— What to produce —
Below is some material. Set down exactly the line where "- What is the force acting on? The rope." appears and all lines after it, and stop at the last line.

— Given data —
-.-.-
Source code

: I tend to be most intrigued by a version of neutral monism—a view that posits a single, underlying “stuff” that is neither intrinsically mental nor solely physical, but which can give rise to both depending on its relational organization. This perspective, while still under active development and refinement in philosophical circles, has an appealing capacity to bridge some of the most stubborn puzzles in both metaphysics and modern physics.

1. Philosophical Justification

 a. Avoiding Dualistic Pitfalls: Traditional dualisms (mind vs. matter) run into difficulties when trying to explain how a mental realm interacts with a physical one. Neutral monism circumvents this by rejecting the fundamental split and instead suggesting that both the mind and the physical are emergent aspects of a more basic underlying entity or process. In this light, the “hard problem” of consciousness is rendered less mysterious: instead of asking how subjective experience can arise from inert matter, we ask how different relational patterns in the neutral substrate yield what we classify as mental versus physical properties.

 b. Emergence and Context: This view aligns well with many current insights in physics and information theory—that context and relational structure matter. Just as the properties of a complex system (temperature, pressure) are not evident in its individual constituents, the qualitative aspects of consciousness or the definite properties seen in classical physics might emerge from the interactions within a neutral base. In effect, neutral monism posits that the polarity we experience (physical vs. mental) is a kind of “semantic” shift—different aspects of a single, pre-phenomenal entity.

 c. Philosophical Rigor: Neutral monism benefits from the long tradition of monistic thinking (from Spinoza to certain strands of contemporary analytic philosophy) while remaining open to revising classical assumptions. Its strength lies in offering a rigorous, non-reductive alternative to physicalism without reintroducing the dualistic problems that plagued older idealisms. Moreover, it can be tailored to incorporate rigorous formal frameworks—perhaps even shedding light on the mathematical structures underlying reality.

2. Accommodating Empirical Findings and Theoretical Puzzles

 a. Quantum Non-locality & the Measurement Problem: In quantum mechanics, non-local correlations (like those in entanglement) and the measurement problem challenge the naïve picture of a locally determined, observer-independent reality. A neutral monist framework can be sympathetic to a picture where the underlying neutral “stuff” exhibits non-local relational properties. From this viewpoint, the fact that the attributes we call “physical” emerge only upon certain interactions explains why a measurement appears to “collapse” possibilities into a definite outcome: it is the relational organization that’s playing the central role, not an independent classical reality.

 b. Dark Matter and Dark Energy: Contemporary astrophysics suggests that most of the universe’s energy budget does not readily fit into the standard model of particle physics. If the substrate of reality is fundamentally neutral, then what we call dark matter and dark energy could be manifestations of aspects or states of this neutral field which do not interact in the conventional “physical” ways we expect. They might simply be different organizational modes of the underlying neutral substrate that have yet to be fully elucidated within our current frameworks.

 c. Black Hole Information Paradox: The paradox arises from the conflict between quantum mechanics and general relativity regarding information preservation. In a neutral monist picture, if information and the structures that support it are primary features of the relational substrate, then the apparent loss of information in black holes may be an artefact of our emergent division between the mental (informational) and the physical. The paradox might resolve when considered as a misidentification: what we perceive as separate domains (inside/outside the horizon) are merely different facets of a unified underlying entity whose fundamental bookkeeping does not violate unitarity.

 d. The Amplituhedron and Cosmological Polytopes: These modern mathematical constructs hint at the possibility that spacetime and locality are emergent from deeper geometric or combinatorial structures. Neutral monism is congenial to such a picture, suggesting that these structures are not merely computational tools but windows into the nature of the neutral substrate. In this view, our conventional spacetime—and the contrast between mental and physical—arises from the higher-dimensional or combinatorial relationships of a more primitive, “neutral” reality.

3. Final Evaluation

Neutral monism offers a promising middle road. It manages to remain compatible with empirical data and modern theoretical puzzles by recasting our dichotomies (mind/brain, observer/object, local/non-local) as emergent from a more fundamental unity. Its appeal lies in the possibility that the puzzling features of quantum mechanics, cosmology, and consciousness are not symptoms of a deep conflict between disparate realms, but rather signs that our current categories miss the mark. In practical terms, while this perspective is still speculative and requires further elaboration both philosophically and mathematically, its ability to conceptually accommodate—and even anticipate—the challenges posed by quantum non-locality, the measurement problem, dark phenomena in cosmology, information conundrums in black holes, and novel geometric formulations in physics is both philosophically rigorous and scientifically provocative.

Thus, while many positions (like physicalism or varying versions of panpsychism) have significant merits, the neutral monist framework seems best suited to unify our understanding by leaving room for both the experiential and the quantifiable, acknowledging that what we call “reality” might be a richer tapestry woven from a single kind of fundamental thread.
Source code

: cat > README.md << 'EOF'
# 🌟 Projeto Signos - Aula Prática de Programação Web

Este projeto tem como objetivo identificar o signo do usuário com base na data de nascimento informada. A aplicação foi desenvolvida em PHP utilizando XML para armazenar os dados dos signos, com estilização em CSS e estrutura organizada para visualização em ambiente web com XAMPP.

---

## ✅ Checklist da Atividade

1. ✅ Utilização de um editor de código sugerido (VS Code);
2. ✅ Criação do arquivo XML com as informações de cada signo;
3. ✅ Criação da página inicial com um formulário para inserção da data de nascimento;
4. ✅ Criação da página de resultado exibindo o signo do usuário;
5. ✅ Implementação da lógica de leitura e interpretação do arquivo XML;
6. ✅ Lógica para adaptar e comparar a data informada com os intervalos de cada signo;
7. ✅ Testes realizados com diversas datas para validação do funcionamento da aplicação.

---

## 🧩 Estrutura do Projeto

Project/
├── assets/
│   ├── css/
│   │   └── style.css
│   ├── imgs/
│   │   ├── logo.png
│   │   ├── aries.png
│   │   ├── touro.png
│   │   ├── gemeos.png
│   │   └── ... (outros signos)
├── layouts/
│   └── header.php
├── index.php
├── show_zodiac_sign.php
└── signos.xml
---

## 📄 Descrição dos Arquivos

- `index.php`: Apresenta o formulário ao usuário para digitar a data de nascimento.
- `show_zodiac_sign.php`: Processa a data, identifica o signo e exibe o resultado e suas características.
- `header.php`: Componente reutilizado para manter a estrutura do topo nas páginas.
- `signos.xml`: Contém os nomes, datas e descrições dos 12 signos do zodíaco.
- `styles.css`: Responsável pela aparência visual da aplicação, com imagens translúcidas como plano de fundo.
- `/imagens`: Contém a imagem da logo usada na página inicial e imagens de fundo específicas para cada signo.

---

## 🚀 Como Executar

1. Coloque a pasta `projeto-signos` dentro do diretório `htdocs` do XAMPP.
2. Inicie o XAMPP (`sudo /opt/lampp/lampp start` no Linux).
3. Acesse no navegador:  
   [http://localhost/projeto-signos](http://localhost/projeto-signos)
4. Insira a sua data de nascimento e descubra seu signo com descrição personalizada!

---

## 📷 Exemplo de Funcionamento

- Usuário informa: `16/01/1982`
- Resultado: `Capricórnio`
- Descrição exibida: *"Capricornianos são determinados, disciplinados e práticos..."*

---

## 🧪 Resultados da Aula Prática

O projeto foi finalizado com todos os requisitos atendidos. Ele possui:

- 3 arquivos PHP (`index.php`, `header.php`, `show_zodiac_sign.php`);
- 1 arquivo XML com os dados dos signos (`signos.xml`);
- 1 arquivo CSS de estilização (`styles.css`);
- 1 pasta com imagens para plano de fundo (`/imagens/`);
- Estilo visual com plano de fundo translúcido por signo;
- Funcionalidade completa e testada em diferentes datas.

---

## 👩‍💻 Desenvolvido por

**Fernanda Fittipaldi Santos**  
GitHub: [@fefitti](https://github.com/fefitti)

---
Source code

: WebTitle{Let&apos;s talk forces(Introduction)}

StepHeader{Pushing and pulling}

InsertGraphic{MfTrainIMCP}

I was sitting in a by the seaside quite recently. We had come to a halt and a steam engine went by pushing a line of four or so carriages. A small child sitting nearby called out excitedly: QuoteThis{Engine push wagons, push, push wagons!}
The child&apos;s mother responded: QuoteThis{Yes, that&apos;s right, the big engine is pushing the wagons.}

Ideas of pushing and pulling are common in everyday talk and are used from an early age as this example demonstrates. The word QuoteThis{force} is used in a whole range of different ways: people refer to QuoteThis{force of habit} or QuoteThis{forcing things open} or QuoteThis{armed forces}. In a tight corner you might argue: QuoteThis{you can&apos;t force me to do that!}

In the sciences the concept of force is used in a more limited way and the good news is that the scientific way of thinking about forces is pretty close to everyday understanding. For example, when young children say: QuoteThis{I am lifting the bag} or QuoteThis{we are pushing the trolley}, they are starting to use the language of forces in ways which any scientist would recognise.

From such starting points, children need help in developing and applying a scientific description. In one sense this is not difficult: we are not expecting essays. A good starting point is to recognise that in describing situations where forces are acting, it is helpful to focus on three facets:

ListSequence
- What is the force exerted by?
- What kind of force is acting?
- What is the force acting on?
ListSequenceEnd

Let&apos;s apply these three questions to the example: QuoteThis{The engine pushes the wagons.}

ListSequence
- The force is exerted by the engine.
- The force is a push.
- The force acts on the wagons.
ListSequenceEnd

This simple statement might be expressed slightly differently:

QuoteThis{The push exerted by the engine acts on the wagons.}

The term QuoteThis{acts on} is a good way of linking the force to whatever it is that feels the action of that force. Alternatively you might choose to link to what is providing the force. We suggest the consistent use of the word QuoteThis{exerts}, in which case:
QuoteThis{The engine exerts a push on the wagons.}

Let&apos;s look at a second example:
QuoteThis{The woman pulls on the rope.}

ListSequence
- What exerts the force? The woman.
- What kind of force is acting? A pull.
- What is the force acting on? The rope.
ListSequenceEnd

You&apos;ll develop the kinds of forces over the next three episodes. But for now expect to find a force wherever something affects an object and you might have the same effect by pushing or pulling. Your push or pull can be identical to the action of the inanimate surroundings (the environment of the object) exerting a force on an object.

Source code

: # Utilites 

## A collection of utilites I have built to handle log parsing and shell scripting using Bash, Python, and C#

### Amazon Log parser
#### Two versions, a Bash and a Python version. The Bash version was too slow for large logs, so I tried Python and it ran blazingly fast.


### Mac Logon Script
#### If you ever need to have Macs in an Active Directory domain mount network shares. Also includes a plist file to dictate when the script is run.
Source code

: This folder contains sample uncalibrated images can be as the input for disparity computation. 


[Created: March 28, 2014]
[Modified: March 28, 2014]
-.-.-
— Output of the exercise —
- What is the force acting on? The rope.
ListSequenceEnd

You&apos;ll develop the kinds of forces over the next three episodes. But for now expect to find a force wherever something affects an object and you might have the same effect by pushing or pulling. Your push or pull can be identical to the action of the inanimate surroundings (the environment of the object) exerting a force on an object.

Source code

: # Utilites 

## A collection of utilites I have built to handle log parsing and shell scripting using Bash, Python, and C#

### Amazon Log parser
#### Two versions, a Bash and a Python version. The Bash version was too slow for large logs, so I tried Python and it ran blazingly fast.


### Mac Logon Script
#### If you ever need to have Macs in an Active Directory domain mount network shares. Also includes a plist file to dictate when the script is run.
Source code

: This folder contains sample uncalibrated images can be as the input for disparity computation. 


[Created: March 28, 2014]
[Modified: March 28, 2014]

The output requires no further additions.